Brian, principal of Selah Middle School, told the Selah School District board during a study session that his first year on the job has focused on assessing school systems and stabilizing operations to improve student outcomes.
“I got hired in July of last year. Our school is about 850 or so kids. We have about 50 certificated staff members,” Brian said, describing a listening-first approach that included 10–15 minute meetings with every staff member.
The principal said the school shows pockets of strength — a large dual-language program (about 200–220 students in grades 6–8), Career and Technical Education and a greenhouse program — but overall academic indicators are weak. He told the board the school is in school improvement under the Washington School Improvement Framework and reported a decile score of 2.55.
“That’s not treated as a bad thing. It’s just treated as a growth opportunity,” Brian said, while adding that the school has “significant reading gaps, significant math gaps” and that SBA and WIDA outcomes are below state averages.
Discipline data drew particular attention. Brian said classroom exclusions last year were “upwards of 500–600” incidents and estimated roughly 200–220 different students experienced removals at least once — about a quarter of the student body. He said exclusions are down by roughly 100 so far this year but remain a major concern because they remove students from instruction.
Committee members asked whether the same students were repeatedly excluded and whether the school had a graduated discipline flow. Brian said a concentrated group of repeat offenders exists but many incidents are one-offs; he acknowledged the district does not operate from a strict, state-style progressive flowchart and said the school relies on conversations, lunch detention, parent involvement and staff supports to address repeat behaviors.
“We don’t have a specific flowchart like a progressive discipline... If a kid is getting removed multiple times, then we’re typically on them,” Brian said, describing interventions that include moving students to different classrooms to find better teacher-student fits and increased parent engagement.
To address inconsistent practice, Brian said he conducted a teaming inventory and found 13 different teams in the building. He consolidated those structures into a single clear tier 1 team and a tier 2 team, standardized meeting cadences with documented agendas, and set administrative walkthrough targets to give teachers more consistent, timely feedback.
“We set a goal for a certain number of walk throughs and how many classrooms we wanted to get into for the year,” he said, adding that walkthrough data now guides professional development and staff meetings.

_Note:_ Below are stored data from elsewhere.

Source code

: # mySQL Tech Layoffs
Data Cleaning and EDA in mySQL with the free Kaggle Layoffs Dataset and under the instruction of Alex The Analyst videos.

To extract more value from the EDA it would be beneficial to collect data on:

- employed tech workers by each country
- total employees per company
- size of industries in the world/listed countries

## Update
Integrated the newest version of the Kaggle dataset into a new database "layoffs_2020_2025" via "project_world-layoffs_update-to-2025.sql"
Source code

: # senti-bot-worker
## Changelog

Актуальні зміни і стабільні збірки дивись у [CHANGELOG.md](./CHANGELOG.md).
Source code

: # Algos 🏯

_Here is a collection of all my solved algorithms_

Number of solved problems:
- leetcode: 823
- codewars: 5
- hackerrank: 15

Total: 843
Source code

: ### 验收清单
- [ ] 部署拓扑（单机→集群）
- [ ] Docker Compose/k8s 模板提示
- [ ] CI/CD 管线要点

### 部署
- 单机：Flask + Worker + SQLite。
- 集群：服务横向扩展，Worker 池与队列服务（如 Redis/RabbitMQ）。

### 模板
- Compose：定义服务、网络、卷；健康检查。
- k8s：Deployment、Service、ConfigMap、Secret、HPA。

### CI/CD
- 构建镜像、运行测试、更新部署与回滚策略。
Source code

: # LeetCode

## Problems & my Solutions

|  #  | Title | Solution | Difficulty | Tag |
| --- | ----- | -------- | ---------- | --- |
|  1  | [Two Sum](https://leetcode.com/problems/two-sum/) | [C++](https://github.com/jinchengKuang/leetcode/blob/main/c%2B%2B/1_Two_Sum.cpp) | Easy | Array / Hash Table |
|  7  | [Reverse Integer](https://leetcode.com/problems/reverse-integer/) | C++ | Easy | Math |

On scheduling, Brian told the board staff had varied grading weights under standards-based grading, so he aligned gradebooks more closely with the high school to make results clearer for students and families. He also said the school is working to embed intervention and enrichment in the master schedule — particularly for sixth grade — rather than offering supports outside the regular day, though he cited staffing and bargaining language as constraints on moving to a seven-period day now.
Board members welcomed the clarity of the presentation and asked how the school will measure progress. Brian said success metrics will include fewer discipline referrals and classroom exclusions, improved attendance, rising test scores and more positive community feedback.
On operational details they discussed, Brian described cell-phone restrictions he used previously (no phones bell to bell, parent pickup penalties for repeat offenses) and said simple changes in lunchtime and outdoor rules reduced litter and increased student social interaction.
The study session adjourned with the board scheduling its business meeting in two weeks.